Records from a data collection
Start of Block
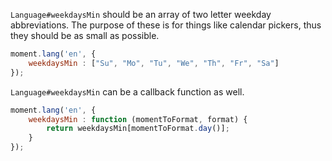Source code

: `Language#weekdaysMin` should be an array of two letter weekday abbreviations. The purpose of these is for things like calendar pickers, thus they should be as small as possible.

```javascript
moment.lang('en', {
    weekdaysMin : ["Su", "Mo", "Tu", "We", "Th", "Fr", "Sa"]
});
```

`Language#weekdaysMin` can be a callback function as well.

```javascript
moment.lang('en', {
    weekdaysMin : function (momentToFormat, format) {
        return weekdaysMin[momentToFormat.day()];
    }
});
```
End of Block
Start of Block
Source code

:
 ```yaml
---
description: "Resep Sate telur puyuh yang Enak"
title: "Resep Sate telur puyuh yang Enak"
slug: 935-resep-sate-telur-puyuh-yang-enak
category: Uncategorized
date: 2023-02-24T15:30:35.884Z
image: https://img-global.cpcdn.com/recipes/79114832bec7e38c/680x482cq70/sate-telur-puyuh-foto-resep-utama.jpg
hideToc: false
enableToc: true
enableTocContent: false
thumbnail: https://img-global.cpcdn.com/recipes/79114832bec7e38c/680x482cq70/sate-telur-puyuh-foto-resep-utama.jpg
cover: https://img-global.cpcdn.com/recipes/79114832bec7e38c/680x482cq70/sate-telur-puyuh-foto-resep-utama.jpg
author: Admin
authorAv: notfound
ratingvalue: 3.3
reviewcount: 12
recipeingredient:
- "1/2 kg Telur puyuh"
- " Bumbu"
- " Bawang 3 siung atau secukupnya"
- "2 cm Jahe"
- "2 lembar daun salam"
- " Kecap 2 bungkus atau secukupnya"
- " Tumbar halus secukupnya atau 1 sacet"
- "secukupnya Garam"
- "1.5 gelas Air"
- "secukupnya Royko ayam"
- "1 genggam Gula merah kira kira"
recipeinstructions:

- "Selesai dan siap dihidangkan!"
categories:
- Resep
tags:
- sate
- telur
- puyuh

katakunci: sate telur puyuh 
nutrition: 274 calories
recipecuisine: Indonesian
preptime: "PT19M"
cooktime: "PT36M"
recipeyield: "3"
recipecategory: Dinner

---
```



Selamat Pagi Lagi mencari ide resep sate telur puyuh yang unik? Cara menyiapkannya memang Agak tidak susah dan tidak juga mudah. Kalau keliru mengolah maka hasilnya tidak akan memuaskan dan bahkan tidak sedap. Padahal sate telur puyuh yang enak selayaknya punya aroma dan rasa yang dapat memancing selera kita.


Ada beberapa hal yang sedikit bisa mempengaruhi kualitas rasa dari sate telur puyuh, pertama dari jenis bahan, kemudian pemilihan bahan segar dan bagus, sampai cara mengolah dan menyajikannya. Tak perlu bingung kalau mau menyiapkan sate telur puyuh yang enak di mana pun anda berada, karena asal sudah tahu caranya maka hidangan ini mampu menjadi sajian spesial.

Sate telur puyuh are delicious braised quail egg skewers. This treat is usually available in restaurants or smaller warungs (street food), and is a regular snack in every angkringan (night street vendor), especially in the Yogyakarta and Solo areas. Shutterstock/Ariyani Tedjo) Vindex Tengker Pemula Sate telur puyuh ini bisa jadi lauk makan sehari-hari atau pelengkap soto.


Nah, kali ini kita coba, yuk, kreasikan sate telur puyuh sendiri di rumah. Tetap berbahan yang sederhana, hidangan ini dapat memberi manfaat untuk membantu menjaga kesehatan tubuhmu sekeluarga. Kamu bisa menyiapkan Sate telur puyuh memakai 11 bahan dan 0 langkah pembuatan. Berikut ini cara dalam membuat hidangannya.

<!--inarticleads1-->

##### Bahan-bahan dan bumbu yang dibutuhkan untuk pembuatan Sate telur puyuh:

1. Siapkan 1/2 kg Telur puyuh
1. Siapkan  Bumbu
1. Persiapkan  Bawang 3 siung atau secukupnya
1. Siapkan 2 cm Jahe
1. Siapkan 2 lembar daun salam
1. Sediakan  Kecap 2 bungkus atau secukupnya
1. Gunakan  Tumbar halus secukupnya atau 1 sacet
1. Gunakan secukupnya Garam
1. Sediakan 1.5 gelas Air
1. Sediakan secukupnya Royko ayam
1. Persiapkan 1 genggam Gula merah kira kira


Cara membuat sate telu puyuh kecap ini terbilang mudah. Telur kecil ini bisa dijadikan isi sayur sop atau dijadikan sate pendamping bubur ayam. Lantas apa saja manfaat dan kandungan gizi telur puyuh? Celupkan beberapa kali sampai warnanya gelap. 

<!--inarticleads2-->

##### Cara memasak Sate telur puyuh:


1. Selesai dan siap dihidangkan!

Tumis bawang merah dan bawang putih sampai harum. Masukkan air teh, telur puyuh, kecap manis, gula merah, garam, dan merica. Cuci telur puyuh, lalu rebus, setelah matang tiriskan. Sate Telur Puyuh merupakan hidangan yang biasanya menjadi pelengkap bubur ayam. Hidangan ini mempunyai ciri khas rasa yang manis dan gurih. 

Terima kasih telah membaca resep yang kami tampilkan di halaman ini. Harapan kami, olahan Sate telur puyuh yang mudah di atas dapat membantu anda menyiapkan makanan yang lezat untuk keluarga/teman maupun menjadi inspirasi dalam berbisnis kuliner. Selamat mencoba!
End of Block
Start of Block
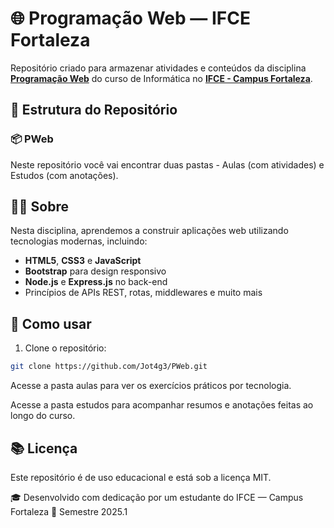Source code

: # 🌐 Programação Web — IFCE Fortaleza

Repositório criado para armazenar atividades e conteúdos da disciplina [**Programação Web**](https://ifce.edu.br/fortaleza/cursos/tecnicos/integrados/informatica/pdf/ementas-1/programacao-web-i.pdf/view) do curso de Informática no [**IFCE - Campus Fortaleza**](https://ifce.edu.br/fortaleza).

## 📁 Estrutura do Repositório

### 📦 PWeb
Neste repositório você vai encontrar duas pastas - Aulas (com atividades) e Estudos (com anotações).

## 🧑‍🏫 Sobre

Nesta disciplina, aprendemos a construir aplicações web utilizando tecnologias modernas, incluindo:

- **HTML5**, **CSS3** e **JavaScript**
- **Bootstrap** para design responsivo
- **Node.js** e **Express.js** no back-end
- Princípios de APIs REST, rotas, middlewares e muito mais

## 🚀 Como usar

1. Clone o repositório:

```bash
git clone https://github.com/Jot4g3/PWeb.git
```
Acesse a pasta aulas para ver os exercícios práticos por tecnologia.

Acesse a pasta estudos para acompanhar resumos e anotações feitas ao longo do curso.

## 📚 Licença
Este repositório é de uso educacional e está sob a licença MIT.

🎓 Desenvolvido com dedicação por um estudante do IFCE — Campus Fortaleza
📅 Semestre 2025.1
End of Block
▶ _Work request_
Only the lines above from the line containing "1. Sediakan secukupnya Royko ayam" through the line containing "1. Selesai dan siap dihidangkan!" should be retyped, exactly and with both ends included.

▶ _Response area_
1. Sediakan secukupnya Royko ayam
1. Persiapkan 1 genggam Gula merah kira kira


Cara membuat sate telu puyuh kecap ini terbilang mudah. Telur kecil ini bisa dijadikan isi sayur sop atau dijadikan sate pendamping bubur ayam. Lantas apa saja manfaat dan kandungan gizi telur puyuh? Celupkan beberapa kali sampai warnanya gelap. 

<!--inarticleads2-->

##### Cara memasak Sate telur puyuh:


1. Selesai dan siap dihidangkan!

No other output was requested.